(Task material)
Start of Block

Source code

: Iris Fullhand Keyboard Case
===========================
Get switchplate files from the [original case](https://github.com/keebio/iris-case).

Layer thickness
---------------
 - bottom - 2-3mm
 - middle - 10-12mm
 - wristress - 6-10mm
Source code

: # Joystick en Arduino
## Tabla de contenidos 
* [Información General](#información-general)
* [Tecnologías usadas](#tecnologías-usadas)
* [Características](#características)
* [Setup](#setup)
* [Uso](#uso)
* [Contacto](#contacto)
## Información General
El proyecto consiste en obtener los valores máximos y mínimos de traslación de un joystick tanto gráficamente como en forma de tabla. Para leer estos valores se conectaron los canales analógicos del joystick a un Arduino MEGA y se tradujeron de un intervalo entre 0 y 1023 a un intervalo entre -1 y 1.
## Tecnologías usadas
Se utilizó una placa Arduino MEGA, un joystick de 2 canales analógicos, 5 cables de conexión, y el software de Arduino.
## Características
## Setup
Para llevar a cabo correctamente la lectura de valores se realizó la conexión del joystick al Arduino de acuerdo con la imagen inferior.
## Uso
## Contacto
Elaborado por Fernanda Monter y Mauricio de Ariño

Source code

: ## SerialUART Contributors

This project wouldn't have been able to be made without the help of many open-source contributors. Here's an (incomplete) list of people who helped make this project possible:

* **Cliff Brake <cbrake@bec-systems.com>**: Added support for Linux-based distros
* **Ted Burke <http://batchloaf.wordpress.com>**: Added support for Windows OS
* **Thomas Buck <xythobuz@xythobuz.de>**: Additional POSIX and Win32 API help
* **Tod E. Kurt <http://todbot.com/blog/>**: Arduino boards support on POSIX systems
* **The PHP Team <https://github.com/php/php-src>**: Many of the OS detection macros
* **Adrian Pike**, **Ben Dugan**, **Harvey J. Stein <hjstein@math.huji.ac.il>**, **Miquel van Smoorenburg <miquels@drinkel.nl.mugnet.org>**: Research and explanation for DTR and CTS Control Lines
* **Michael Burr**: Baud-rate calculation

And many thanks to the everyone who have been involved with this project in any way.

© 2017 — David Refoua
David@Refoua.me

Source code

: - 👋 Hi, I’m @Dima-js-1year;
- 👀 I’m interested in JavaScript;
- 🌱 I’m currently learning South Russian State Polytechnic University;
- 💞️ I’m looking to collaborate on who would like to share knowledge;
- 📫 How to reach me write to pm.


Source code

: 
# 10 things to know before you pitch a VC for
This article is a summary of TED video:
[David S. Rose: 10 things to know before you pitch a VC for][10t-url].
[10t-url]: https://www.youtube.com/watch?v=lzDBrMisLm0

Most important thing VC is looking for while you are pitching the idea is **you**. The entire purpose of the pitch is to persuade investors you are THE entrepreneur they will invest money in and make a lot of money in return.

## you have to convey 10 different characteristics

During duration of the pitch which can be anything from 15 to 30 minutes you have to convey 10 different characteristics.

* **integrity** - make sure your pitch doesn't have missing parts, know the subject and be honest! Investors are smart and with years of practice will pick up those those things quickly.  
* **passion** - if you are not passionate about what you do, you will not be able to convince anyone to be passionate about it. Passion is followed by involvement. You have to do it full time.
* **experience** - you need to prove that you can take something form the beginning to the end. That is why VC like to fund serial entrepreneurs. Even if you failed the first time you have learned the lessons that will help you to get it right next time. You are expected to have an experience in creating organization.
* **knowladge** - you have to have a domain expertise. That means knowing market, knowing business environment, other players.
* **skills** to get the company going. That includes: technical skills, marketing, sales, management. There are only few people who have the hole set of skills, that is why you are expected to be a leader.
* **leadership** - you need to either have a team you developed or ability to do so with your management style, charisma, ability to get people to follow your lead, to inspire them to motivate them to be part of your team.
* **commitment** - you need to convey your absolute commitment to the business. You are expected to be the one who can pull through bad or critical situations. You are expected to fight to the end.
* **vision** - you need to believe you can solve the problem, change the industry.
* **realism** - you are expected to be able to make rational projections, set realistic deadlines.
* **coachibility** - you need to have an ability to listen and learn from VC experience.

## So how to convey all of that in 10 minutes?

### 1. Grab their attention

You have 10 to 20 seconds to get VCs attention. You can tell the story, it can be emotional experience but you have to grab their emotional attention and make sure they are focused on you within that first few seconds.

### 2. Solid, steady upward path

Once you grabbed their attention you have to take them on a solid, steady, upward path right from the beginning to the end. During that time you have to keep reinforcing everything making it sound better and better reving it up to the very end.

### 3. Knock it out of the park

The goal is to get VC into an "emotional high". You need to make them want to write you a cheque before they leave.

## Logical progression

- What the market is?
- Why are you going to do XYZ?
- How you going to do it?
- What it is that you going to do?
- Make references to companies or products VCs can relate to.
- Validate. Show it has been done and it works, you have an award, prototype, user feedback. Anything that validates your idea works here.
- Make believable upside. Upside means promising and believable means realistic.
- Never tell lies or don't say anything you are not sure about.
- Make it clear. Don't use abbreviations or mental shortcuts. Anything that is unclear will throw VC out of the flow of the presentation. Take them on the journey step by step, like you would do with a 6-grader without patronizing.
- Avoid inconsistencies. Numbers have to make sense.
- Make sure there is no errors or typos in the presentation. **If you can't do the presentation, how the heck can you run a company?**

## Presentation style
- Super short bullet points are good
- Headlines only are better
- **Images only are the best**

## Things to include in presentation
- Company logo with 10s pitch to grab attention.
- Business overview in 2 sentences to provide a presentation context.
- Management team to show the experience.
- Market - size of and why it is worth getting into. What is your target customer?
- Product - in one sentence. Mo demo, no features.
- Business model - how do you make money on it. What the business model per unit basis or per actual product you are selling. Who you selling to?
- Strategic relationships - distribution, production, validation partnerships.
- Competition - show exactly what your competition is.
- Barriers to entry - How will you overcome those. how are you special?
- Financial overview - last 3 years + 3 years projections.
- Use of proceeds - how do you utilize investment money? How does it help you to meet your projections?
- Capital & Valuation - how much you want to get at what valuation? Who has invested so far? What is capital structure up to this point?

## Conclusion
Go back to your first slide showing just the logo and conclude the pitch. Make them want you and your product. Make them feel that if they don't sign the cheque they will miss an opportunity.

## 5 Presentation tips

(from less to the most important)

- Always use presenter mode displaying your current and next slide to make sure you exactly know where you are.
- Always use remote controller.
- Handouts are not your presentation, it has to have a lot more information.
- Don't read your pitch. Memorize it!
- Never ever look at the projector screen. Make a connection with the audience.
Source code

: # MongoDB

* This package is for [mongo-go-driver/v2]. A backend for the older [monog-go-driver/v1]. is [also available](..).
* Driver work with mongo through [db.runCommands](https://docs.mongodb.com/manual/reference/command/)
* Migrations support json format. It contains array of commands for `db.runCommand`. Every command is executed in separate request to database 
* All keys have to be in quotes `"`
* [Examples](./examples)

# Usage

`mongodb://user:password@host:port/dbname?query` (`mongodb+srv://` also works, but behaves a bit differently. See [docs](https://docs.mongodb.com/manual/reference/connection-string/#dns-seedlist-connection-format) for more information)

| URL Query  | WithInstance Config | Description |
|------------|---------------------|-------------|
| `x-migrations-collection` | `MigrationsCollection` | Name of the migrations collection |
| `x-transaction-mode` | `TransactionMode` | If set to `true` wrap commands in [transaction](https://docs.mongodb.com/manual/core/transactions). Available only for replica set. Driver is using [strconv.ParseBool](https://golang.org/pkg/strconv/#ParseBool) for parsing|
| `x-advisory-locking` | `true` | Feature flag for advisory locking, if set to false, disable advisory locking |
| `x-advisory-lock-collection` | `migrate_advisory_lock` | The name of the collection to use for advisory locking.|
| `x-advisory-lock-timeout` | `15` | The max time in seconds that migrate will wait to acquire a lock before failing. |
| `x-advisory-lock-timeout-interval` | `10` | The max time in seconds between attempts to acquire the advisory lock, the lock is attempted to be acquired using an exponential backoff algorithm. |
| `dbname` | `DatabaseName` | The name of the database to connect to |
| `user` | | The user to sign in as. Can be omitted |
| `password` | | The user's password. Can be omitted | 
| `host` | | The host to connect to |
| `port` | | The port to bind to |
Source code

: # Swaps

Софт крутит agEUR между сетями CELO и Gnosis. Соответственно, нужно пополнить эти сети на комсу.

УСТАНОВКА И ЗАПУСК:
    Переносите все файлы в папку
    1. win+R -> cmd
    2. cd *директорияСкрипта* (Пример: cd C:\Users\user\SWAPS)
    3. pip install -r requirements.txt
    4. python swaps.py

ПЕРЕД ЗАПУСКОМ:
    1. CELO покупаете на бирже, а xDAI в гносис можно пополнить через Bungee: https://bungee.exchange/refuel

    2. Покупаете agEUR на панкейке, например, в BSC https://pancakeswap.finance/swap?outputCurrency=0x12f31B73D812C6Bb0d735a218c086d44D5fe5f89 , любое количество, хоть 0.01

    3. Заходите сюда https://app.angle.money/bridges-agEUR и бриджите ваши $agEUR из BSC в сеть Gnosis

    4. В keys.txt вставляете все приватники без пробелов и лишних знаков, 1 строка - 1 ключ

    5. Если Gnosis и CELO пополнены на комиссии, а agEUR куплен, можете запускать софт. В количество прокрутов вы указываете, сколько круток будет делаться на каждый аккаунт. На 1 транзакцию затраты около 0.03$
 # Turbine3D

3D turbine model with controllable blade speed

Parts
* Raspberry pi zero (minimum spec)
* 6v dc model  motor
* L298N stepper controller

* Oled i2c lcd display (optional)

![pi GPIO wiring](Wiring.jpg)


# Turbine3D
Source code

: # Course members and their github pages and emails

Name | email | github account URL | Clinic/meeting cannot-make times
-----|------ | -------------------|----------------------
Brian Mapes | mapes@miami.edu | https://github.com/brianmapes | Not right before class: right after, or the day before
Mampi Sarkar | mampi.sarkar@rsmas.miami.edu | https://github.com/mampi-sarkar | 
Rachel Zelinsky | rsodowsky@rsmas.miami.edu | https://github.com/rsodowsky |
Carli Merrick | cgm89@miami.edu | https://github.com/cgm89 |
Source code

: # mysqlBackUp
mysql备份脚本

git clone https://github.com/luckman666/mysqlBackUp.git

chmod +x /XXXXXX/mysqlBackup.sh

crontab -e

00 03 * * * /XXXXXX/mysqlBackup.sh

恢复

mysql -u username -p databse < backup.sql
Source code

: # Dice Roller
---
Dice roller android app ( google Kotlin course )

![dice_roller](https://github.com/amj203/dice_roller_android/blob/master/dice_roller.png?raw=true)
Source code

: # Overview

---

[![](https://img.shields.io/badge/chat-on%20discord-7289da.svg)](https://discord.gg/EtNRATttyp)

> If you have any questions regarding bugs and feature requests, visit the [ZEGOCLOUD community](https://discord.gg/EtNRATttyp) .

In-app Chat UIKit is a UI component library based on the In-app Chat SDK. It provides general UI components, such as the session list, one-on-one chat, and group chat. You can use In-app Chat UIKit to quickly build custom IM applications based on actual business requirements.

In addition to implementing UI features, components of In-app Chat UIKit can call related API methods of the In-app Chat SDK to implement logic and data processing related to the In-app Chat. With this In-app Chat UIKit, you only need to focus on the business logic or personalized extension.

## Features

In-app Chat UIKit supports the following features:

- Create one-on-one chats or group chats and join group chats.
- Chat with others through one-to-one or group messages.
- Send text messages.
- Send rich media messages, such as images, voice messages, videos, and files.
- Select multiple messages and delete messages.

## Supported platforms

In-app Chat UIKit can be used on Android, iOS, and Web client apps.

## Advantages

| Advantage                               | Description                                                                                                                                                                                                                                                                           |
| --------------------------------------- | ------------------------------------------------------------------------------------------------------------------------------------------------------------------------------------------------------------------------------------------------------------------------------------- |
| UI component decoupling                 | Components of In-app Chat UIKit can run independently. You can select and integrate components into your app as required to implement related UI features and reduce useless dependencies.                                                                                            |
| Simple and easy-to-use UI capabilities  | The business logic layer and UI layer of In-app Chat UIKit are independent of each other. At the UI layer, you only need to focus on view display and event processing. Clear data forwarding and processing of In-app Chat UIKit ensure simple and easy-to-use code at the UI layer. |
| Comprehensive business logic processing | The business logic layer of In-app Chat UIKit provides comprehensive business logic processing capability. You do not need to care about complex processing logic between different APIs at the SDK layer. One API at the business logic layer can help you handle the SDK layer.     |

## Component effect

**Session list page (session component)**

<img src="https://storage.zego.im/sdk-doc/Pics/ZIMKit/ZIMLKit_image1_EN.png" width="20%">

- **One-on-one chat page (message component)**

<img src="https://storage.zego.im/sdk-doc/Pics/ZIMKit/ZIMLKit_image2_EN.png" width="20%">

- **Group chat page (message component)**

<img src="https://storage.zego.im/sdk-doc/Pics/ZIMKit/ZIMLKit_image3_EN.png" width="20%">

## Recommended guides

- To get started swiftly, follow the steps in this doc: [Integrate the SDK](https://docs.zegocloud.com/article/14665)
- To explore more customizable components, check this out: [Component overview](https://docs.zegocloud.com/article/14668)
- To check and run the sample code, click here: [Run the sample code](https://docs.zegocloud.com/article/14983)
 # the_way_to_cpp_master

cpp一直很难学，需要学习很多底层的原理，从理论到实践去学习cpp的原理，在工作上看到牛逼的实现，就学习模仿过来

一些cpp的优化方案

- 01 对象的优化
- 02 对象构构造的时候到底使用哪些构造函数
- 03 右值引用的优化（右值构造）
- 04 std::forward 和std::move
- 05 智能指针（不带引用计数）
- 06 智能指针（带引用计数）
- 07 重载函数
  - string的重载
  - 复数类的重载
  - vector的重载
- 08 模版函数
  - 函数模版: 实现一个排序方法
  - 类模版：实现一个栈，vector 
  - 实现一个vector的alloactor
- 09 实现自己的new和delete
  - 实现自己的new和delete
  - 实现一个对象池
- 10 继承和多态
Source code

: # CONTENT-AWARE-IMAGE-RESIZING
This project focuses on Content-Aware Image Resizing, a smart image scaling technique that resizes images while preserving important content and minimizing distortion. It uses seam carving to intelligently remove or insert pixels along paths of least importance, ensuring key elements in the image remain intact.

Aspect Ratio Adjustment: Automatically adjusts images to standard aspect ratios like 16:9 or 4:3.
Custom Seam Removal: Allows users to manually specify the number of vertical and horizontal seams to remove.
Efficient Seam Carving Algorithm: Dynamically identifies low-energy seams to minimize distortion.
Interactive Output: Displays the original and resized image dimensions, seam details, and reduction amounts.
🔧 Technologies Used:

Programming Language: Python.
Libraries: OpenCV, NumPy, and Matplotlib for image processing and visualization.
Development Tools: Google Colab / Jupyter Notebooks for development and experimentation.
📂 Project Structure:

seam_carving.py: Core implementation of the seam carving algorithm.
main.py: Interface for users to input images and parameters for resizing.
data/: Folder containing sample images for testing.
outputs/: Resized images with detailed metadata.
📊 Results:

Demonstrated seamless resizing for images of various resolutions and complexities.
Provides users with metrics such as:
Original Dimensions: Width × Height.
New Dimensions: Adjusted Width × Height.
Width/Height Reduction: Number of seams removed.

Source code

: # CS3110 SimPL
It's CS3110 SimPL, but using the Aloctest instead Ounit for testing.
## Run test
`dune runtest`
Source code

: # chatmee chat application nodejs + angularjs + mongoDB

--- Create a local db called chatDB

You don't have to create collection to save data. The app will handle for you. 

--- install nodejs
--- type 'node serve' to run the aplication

End of Block

(Work instruction) If a line in the records holds the word "Height", count it, then give only the total.

(Task output) 3